Servings: 6 Prep 10 mins Cook 15 mins
- 3 tablespoons vegetable oil
- 1 pork tenderloin (about 1-1/4 pounds), cut into 3/4-inch cubes
- 1 bag (10 ounces) matchstick carrots
- 1 bag (12 ounces) broccoli coleslaw
- 2/3 cup bottled sweet-and-sour stir-fry sauce
- 2 tablespoons reduced-sodium soy sauce
- 1 teaspoon bottled Asian chili paste
- 2 cans (8 ounces each) pineapple chunks in juice, drained
- 1 1/2 cups uncooked white rice, cooked following package directions
- 1 cup wide, crispy chow-mein noodles
1. In large nonstick skillet or wok, heat 2 tablespoons of the oil. Add pork; stir-fry until meat is just slightly pink inside, 4 to 5 minutes. Remove pork to platter; keep warm.
2. Add 1 tablespoon oil to skillet. Add carrots and slaw; stir-fry until crisp-tender, 8 minutes.
3. Stir in stir-fry sauce, soy sauce and chili paste. Add drained pineapple chunks and pork to skillet. Remove from heat; let stand until mixture is heated through.
4. Serve pork mixture over cooked rice. Sprinkle crispy noodles over top.
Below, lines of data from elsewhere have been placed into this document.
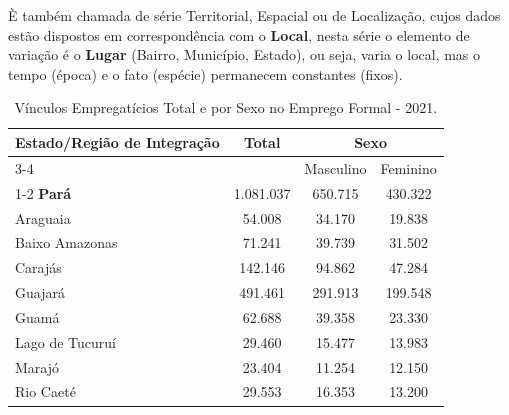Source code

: È também chamada de série Territorial, Espacial ou de Localização, cujos dados estão dispostos em correspondência com o \textbf{Local}, nesta série o elemento de variação é o \textbf{Lugar} (Bairro, Município, Estado), ou seja, varia o local, mas o tempo (época) e o fato (espécie) permanecem constantes (fixos).


\begin{table}[H]
\centering
    {
    \caption{Vínculos Empregatícios Total e por Sexo no Emprego Formal - 2021.}
    \label{obitos2}
    \vspace{0.1cm}
\begin{tabular}{l|c|c|c}
\hline\hline
\multirow{2}{*}{Estado/Região de Integração} & \multicolumn{1}{c|}{\multirow{2}{*}{Total}} & \multicolumn{2}{c}{Sexo}                   \\ \cline{3-4} 
                           & \multicolumn{1}{c|}{}                       & \multicolumn{1}{c|}{Masculino} & \multicolumn{1}{c}{Feminino} \\ \cline{1-2}
\hline 
\textbf{Pará}              &  1.081.037                                 &  650.715                      &   430.322                    \\
\hline \hline
Araguaia                   &  54.008                                    &  34.170                       &   19.838                     \\
Baixo Amazonas             &  71.241                                    &  39.739                       &   31.502                     \\
Carajás                    &  142.146                                   &  94.862                       &   47.284                     \\
Guajará                    &  491.461                                   &  291.913                      &   199.548                     \\
Guamá                      &  62.688                                    &  39.358                       &   23.330                      \\
Lago de Tucuruí            &  29.460                                    &  15.477                       &   13.983                       \\
Marajó                     &  23.404                                    &  11.254                       &   12.150                           \\
Rio Caeté                  &  29.553                                    &  16.353                       &   13.200                           \\

\end{tabular}}
\end{table}
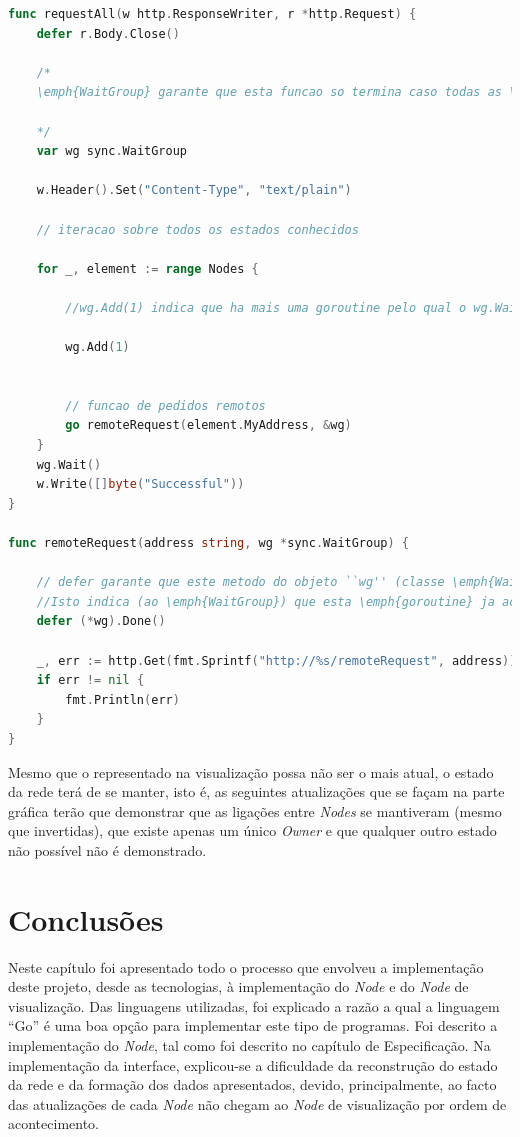 \begin{lstlisting}[caption={\emph{Handler} ``requestAll'' do método ``/requestAll''},language=Go]
func requestAll(w http.ResponseWriter, r *http.Request) {
	defer r.Body.Close()

	/* 
	\emph{WaitGroup} garante que esta funcao so termina caso todas as \emph{goroutines} terminem de executar.

	*/
	var wg sync.WaitGroup

	w.Header().Set("Content-Type", "text/plain")

	// iteracao sobre todos os estados conhecidos

	for _, element := range Nodes {

		//wg.Add(1) indica que ha mais uma goroutine pelo qual o wg.Wait() precisa de esperar

		wg.Add(1)


		// funcao de pedidos remotos
		go remoteRequest(element.MyAddress, &wg)
	}
	wg.Wait()
	w.Write([]byte("Successful"))
}

func remoteRequest(address string, wg *sync.WaitGroup) {

	// defer garante que este metodo do objeto ``wg'' (classe \emph{WaitGroup}) e executado
	//Isto indica (ao \emph{WaitGroup}) que esta \emph{goroutine} ja acabou a execucao
	defer (*wg).Done()

	_, err := http.Get(fmt.Sprintf("http://%s/remoteRequest", address))
	if err != nil {
		fmt.Println(err)
	}
}

\end{lstlisting}

Mesmo que o representado na visualização possa não ser o mais atual, o estado da rede terá de se manter, isto é, as seguintes 
atualizações que se façam na parte gráfica terão que demonstrar que as ligações entre \emph{Nodes} se mantiveram (mesmo que invertidas), que existe apenas um único \emph{Owner} e que qualquer outro estado não possível não é demonstrado.




\section{Conclusões}

Neste capítulo foi apresentado todo o processo que envolveu a implementação deste projeto, desde as tecnologias, à implementação do \emph{Node} e do \emph{Node} de visualização.
Das linguagens utilizadas, foi explicado a razão a qual a linguagem ``Go'' é uma boa opção para implementar este tipo de programas. Foi descrito a implementação do \emph{Node}, tal como foi descrito no capítulo de Especificação. 
Na implementação da interface, explicou-se a dificuldade da reconstrução do estado da rede e da formação dos dados apresentados, devido, principalmente, ao facto das atualizações de cada \emph{Node} não chegam ao \emph{Node} de visualização por ordem de acontecimento. 


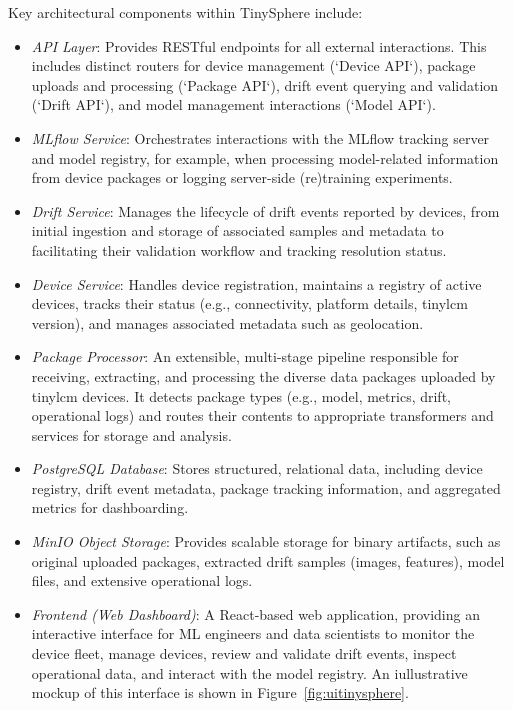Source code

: Key architectural components within TinySphere include:
\begin{itemize}
    \item \textit{API Layer}: Provides RESTful endpoints for all external interactions. This includes distinct routers for device management (`Device API`), package uploads and processing (`Package API`), drift event querying and validation (`Drift API`), and model management interactions (`Model API`).
    \item \textit{MLflow Service}: Orchestrates interactions with the MLflow tracking server and model registry, for example, when processing model-related information from device packages or logging server-side (re)training experiments.
    \item \textit{Drift Service}: Manages the lifecycle of drift events reported by devices, from initial ingestion and storage of associated samples and metadata to facilitating their validation workflow and tracking resolution status.
    \item \textit{Device Service}: Handles device registration, maintains a registry of active devices, tracks their status (e.g., connectivity, platform details, \gls{tinylcm} version), and manages associated metadata such as geolocation.
    \item \textit{Package Processor}: An extensible, multi-stage pipeline responsible for receiving, extracting, and processing the diverse data packages uploaded by \gls{tinylcm} devices. It detects package types (e.g., model, metrics, drift, operational logs) and routes their contents to appropriate transformers and services for storage and analysis.
    \item \textit{PostgreSQL Database}: Stores structured, relational data, including device registry, drift event metadata, package tracking information, and aggregated metrics for dashboarding.
    \item \textit{MinIO Object Storage}: Provides scalable storage for binary artifacts, such as original uploaded packages, extracted drift samples (images, features), model files, and extensive operational logs.
    \item \textit{Frontend (Web Dashboard)}: A React-based web application, providing an interactive interface for ML engineers and data scientists to monitor the device fleet, manage devices, review and validate drift events, inspect operational data, and interact with the model registry. An iullustrative mockup of this interface is shown in Figure~\ref{fig:uitinysphere}.
\end{itemize}

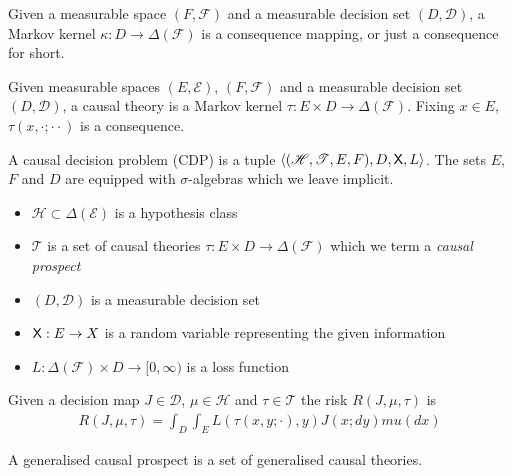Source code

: \begin{definition}[Consequences]
Given a measurable space $(F,\mathcal{F})$ and a measurable decision set $(D,\mathcal{D})$, a Markov kernel $\kappa:D \to \Delta(\mathcal{F})$ is a consequence mapping, or just a consequence for short.
\end{definition}

\begin{definition}\label{def:causal_theory}
Given measurable spaces $(E,\mathcal{E})$, $(F,\mathcal{F})$ and a measurable decision set $(D,\mathcal{D})$, a causal theory is a Markov kernel $\tau:E\times D \to \Delta(\mathcal{F})$. Fixing $x\in E$, $\tau(x,\cdot;\cdot\cdot)$ is a consequence.
\end{definition}

\begin{definition}
A causal decision problem (CDP) is a tuple $\langle (\mathscr{H}, \mathscr{T}, E, F), D, \mathsf{X}, L \rangle$. The sets $E$, $F$ and $D$ are equipped with $\sigma$-algebras which we leave implicit.

\begin{itemize}
    \item $\mathscr{H}\subset \Delta(\mathcal{E})$ is a hypothesis class
    \item $\mathscr{T}$ is a set of causal theories $\tau:E\times D\to \Delta(\mathcal{F})$ which we term a \emph{causal prospect}
    \item $(D,\mathcal{D})$ is a measurable decision set
    \item $\mathsf{X}:E\to X$ is a random variable representing the given information
    \item $L:\Delta(\mathcal{F})\times D\to [0,\infty)$ is a loss function
\end{itemize}

Given a decision map $J\in\mathscr{D}$, $\mu\in \mathscr{H}$ and $\tau\in \mathscr{T}$ the risk $R(J,\mu,\tau)$ is
\begin{align}
    R(J,\mu,\tau) = \int_D\int_E L(\tau(x,y; \cdot), y) J(x;dy) mu(dx)
\end{align}
\end{definition}




\begin{definition}\label{def:gen_causal_prospect}
A generalised causal prospect is a set of generalised causal theories.
\end{definition}

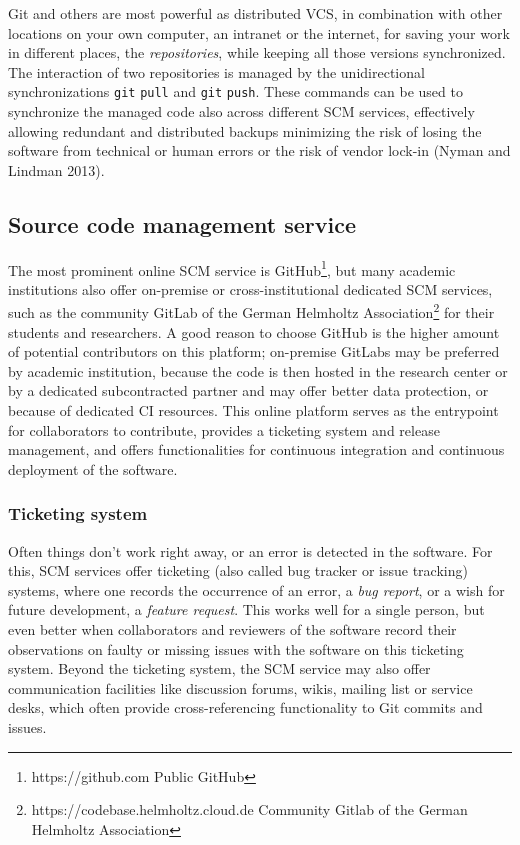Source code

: \documentclass[preprint,11pt,5p]{elsarticle}
\begin{document}
Git and others are most powerful as distributed VCS, in combination with
other locations on your own computer, an intranet or the internet, for
saving your work in different places, the \emph{repositories}, while
keeping all those versions synchronized. The interaction of two
repositories is managed by the unidirectional synchronizations
\texttt{git} \texttt{pull} and \texttt{git} \texttt{push}. These
commands can be used to synchronize the managed code also across
different SCM services, effectively allowing redundant and distributed
backups minimizing the risk of losing the software from technical or
human errors or the risk of vendor lock-in (Nyman and Lindman 2013).

\subsection{Source code management
service}\label{source-code-management-service}

The most prominent online SCM service is GitHub\footnote{https://github.com
  Public GitHub}, but many academic institutions also offer on-premise
or cross-institutional dedicated SCM services, such as the community
GitLab of the German Helmholtz Association\footnote{https://codebase.helmholtz.cloud.de
  Community Gitlab of the German Helmholtz Association} for their
students and researchers. A good reason to choose GitHub is the higher
amount of potential contributors on this platform; on-premise GitLabs
may be preferred by academic institution, because the code is then
hosted in the research center or by a dedicated subcontracted partner
and may offer better data protection, or because of dedicated CI
resources. This online platform serves as the entrypoint for
collaborators to contribute, provides a ticketing system and release
management, and offers functionalities for continuous integration and
continuous deployment of the software.

\subsubsection{Ticketing system}\label{ticketing-system}

Often things don't work right away, or an error is detected in the
software. For this, SCM services offer ticketing (also called bug
tracker or issue tracking) systems, where one records the occurrence of
an error, a \emph{bug report}, or a wish for future development, a
\emph{feature request}. This works well for a single person, but even
better when collaborators and reviewers of the software record their
observations on faulty or missing issues with the software on this
ticketing system. Beyond the ticketing system, the SCM service may also
offer communication facilities like discussion forums, wikis, mailing
list or service desks, which often provide cross-referencing
functionality to Git commits and issues.
\end{document}

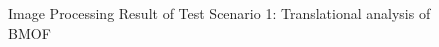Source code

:
\begin{figure}[H]
\hfill
{}
\begin{center}
\end{center}
\begin{center}
\end{center}
\caption{Image Processing Result of Test Scenario 1: Translational analysis of BMOF}
\label{fig:Eval_IP_TS1_2.png}
\end{figure}

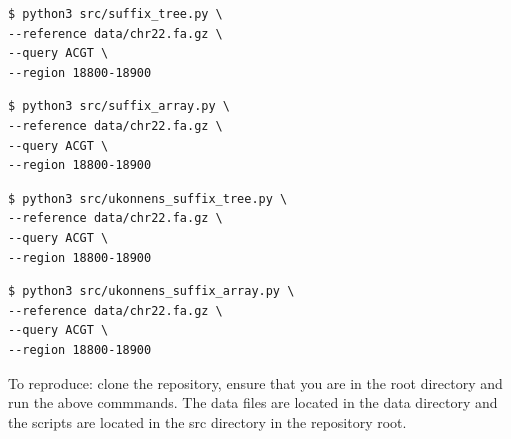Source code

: \documentclass[11pt, letterpaper]{article}
\begin{document}
\begin{verbatim}
$ python3 src/suffix_tree.py \
--reference data/chr22.fa.gz \
--query ACGT \
--region 18800-18900
\end{verbatim}

\begin{verbatim}
$ python3 src/suffix_array.py \
--reference data/chr22.fa.gz \
--query ACGT \
--region 18800-18900
\end{verbatim}

\begin{verbatim}
$ python3 src/ukonnens_suffix_tree.py \
--reference data/chr22.fa.gz \
--query ACGT \
--region 18800-18900
\end{verbatim}

\begin{verbatim}
$ python3 src/ukonnens_suffix_array.py \
--reference data/chr22.fa.gz \
--query ACGT \
--region 18800-18900
\end{verbatim}

To reproduce: clone the repository, 
ensure that you are in the root directory and run the above commmands.
The data files are located in the data directory
and the scripts are located in the src directory
in the repository root.
\end{document}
Makes 6 servings.
Nutrition Facts Servings Per Recipe: 6; Amount Per Serving: cal. (kcal): 519, Fat, total (g): 13, chol. (mg): 56, sat. fat (g): 2, carb. (g): 70, fiber (g): 5, pro. (g): 27, sodium (mg): 564, Percent Daily Values are based on a 2,000 calorie diet.